Como saber a hora que fora dos relógios ou calendários
Nos desse salvo-conduto para cruzar na agrura dos dias
Para viver livre dessa dor incurável que veio da infância

Como saber qual é dessas horas que restou nas manhãs
Onde se desfez no negro veludo noturno o que era amor
Para ser apenas a angústia, um silêncio, um vazio abissal

Como saber qual seria a hora de resgatar um quê de azul
E a memória inda guarde o bálsamo do campo e do vinho
Sorvido na avidez amarga da vida sonhada, mas não vivida

Como saber qual a hora no turvo espelho que nos reflete
Que ainda guarde um brilho antigo ainda que já distante
Entre os rudes rastros que o tempo nos acumula na face?

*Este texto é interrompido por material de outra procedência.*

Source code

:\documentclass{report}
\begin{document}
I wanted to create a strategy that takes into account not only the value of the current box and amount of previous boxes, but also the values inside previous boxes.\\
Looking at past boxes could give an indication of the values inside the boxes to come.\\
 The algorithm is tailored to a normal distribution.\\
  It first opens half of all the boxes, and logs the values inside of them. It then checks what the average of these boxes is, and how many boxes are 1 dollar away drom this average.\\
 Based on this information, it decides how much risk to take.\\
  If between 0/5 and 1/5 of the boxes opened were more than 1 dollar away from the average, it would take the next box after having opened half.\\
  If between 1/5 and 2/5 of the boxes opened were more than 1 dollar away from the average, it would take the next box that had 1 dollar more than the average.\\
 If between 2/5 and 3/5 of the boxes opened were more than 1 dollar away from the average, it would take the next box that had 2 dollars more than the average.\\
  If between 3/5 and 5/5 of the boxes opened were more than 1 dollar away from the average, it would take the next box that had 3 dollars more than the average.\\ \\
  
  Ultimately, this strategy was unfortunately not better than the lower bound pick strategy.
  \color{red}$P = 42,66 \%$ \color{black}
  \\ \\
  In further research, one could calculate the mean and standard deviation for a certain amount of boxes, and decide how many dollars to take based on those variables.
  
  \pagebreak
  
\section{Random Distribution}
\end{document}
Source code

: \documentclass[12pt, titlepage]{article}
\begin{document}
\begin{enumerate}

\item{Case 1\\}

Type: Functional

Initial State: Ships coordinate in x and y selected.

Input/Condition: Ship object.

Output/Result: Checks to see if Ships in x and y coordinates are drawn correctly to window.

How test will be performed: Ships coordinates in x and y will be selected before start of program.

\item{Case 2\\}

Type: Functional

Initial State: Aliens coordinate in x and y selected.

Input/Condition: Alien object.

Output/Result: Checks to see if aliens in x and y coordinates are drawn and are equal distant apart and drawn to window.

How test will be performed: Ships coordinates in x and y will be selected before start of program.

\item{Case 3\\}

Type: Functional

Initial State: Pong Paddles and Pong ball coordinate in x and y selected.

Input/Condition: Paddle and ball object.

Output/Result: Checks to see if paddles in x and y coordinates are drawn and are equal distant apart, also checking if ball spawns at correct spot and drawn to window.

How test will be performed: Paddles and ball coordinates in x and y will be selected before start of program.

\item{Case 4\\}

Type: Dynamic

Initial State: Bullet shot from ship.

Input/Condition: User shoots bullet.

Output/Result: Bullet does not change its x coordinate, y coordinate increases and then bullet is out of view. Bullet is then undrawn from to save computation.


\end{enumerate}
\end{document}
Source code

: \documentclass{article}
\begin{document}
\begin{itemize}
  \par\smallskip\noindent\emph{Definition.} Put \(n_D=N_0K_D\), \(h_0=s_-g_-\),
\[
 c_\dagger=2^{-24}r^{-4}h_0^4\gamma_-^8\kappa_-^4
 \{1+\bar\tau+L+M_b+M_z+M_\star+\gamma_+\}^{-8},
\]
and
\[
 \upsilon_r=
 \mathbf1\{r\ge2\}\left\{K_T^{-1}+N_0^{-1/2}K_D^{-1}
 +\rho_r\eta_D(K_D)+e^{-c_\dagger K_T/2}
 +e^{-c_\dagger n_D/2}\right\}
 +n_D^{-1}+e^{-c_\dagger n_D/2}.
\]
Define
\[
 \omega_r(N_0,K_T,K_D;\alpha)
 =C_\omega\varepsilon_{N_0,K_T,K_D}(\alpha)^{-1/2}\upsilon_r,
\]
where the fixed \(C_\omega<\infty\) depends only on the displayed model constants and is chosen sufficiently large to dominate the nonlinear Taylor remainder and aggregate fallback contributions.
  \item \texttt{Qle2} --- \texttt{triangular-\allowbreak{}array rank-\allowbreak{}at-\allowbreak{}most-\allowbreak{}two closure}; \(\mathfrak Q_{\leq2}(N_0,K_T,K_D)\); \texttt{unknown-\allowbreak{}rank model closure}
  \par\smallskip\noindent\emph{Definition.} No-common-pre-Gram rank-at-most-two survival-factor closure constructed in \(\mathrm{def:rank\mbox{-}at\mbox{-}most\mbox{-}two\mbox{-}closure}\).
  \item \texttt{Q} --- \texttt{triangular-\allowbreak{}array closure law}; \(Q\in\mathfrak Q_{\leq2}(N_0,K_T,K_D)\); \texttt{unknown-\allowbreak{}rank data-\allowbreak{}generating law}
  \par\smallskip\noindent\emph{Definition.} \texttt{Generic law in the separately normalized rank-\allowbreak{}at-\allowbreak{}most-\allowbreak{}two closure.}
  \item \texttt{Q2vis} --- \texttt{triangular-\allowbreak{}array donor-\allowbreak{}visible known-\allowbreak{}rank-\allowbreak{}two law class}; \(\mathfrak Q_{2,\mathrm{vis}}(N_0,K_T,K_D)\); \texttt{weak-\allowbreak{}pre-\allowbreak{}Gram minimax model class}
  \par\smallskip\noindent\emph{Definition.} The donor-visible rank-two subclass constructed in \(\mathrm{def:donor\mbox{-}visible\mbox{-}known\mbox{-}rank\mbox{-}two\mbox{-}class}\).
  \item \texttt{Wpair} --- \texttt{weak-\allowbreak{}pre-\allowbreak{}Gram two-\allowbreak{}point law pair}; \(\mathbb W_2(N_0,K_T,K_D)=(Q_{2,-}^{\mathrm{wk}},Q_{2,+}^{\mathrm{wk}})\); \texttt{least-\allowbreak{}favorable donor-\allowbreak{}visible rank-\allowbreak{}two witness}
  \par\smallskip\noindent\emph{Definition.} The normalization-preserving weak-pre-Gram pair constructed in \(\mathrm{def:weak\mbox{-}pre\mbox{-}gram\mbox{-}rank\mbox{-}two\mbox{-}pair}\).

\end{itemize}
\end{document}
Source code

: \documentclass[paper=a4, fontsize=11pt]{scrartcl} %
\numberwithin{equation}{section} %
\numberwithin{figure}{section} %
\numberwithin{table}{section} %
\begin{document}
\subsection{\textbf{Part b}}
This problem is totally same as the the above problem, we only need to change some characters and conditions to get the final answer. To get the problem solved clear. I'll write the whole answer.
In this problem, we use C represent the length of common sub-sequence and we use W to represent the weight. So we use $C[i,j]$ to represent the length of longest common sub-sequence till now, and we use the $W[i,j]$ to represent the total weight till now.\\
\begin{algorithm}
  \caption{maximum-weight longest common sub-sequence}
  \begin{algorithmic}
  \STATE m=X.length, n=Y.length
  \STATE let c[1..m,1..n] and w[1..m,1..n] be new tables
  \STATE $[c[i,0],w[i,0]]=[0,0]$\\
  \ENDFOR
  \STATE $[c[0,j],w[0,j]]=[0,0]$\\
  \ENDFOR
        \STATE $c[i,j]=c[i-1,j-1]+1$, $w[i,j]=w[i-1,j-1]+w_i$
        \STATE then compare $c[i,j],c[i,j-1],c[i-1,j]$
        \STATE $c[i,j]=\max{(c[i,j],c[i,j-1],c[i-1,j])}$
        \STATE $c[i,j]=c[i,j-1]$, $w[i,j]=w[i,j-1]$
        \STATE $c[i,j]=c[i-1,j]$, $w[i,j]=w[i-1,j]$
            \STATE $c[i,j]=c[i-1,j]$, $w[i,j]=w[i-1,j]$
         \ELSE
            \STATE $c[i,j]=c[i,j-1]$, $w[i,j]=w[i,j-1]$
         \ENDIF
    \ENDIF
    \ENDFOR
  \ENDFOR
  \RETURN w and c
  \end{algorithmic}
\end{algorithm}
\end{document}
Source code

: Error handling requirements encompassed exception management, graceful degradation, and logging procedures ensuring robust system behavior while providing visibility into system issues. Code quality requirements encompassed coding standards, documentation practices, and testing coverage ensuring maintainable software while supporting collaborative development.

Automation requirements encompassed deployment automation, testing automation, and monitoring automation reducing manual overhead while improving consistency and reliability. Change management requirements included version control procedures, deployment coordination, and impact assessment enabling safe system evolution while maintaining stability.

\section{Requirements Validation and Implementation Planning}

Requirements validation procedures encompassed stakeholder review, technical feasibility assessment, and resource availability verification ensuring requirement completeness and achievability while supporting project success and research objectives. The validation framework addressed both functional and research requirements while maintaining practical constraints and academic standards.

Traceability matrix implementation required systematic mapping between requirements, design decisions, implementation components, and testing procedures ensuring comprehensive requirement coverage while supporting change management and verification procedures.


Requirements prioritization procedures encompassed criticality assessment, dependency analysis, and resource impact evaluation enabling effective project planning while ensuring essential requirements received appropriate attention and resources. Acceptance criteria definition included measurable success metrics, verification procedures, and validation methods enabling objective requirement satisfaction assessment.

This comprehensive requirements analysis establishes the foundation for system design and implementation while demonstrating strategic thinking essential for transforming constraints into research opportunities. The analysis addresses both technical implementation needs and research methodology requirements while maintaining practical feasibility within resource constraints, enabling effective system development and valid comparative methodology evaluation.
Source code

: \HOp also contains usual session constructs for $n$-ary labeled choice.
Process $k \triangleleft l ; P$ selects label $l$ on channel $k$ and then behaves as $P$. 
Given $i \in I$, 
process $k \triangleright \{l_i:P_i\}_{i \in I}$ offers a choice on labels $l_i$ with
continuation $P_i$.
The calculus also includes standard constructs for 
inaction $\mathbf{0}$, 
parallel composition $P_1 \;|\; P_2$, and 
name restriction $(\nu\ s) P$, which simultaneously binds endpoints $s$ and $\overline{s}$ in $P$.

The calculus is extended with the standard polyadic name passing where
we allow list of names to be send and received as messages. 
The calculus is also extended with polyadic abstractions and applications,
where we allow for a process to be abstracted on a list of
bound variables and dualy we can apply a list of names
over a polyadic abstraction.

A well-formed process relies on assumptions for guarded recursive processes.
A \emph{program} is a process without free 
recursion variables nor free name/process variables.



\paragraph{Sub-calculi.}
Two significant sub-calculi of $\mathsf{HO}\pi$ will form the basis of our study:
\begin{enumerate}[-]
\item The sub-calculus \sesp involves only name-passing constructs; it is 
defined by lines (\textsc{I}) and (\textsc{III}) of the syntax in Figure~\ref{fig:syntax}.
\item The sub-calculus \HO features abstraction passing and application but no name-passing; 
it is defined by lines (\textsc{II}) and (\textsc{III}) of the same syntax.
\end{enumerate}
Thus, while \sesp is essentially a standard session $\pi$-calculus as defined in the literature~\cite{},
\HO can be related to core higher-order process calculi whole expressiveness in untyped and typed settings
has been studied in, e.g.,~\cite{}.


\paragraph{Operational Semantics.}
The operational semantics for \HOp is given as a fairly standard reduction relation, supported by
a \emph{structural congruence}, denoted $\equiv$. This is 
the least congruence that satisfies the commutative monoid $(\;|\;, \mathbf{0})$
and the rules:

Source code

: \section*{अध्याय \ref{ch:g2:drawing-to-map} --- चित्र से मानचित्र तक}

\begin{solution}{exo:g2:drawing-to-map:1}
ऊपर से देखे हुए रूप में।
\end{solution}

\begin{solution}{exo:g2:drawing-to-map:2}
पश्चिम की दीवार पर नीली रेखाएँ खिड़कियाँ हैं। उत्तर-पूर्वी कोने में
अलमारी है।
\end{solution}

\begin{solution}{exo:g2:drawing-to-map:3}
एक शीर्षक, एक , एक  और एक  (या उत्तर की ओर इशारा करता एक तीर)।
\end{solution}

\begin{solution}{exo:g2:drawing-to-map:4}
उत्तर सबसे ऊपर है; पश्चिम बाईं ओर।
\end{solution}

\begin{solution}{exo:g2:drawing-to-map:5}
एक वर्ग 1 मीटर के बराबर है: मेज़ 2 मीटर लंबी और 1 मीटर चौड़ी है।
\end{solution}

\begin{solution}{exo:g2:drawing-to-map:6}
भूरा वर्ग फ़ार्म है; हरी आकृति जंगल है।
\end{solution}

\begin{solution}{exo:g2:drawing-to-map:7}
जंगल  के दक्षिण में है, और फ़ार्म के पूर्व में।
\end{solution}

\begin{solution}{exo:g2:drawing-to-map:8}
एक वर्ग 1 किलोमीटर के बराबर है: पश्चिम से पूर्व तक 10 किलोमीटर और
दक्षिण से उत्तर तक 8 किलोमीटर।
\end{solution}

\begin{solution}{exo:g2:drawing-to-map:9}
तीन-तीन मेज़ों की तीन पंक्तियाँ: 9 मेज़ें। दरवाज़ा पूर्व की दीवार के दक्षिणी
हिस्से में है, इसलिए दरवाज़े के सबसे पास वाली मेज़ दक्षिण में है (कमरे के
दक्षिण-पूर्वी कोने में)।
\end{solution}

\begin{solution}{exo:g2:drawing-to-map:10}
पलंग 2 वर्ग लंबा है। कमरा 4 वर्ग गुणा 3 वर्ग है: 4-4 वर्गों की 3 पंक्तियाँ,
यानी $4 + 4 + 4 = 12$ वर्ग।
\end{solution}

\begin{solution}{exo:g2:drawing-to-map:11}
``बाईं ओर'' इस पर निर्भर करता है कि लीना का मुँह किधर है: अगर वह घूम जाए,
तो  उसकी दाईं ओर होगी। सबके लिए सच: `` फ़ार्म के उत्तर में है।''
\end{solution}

O amor não dorme ou se disfarça: ou reina ou não existe!
É como o vento da tarde que sopra um perfume no rosto
Momentos anônimos residentes de uma breve esperança
Estilhas recolhidas da vida secreta de quando se era alado
Mas tudo passa, mesmo a noite e seus incêndios de amor
E todas as promessas serão esquecidas na face das horas
Um dia olharás para trás e só restou a certeza que é tarde
Nessa hora virão as lágrimas perdidas a trilhar pelo rosto
Cobrar pelo amor que se jurou, mas não se permitiu viver
Pelo carinho negado e ter preferido ter razão que ser feliz

É que para amar por um segundo, na mais plena verdade,
a vida, nessa hora, te requer a entrega de uma eternidade!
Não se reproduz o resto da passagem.